The first African American to win the Pulitzer Prize for fiction, Alice Walker was born the eighth child of sharecroppers Willie Lee and Minnie Lou Grant Walker, on February 9, 1944, in Eatonton, Georgia. Walker became the valedictorian of her segregated high school class, despite an accident at age eight that impaired the vision in her left eye. Before transferring to Sarah Lawrence College, where she received a B.A. degree, she attended Atlanta’s Spelman College for two years, where she became a political activist, met Dr. Martin L. King, Jr., and participated in the 1963 March on Washington.

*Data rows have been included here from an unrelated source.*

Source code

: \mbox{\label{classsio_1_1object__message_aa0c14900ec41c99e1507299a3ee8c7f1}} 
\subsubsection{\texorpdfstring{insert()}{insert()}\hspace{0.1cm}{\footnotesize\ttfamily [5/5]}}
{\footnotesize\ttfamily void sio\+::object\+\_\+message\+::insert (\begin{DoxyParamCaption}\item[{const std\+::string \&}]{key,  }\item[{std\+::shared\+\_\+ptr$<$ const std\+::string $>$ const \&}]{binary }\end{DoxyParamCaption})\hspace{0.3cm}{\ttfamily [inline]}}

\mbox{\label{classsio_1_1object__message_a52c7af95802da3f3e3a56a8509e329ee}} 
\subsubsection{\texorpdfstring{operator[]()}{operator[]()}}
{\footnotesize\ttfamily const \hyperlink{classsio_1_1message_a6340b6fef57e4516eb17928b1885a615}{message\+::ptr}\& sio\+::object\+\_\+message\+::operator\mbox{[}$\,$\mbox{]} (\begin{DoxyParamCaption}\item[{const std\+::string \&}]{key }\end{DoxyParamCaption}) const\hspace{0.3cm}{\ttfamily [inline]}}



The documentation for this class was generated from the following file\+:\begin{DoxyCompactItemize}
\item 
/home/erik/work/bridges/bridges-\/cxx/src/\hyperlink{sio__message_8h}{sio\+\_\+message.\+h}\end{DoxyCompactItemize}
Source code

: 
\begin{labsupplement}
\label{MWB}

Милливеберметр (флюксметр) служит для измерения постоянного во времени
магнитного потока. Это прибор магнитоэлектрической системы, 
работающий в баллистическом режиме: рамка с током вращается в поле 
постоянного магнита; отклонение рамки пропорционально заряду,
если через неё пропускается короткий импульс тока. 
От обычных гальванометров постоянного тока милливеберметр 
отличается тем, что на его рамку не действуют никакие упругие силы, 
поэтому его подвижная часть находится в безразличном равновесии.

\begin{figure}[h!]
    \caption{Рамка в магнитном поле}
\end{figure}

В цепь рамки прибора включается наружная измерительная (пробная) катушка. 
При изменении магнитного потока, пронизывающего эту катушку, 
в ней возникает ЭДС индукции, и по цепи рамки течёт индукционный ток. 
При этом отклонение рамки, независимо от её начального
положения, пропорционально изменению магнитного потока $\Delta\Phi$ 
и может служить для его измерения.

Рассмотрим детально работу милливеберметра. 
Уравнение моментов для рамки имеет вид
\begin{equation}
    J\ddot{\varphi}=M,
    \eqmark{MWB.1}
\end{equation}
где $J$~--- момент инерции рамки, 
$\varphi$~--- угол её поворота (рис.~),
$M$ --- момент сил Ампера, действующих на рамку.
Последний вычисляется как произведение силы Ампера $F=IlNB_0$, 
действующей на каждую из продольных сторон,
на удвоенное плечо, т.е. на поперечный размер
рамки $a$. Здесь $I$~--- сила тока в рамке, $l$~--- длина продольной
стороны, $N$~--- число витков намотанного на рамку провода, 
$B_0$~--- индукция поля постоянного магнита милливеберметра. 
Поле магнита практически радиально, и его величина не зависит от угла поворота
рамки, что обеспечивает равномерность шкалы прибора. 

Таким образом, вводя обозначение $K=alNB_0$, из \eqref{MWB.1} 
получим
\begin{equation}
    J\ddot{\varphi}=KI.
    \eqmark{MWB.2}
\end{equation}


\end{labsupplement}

Also, during her undergraduate studies, Walker visited Africa as an exchange student. She later registered voters in Georgia and worked with the Head Start program in Mississippi, where she met and married civil rights attorney Melvyn Rosenthal (the marriage lasted ten years), became the mother of daughter Rebecca, and taught at historically black colleges Jackson State College and Tougaloo College. Walker has also taught at Wellesley College, University of Massachusetts at Boston, the University of California at Berkeley, and Brandeis University.  At Brandeis she is credited with teaching the first American course on African American women writers.

Walker continued working in the civil rights movement while teaching at various universities.  During this time she also became a major voice in the emerging feminist movement led by mostly white middle-class women. Aware of the issues of race in that movement, Walker later created a specific black woman centered feminist theory, which she called “womanism,” to identity and assess the oppression based on racism and classism that African American women often experience.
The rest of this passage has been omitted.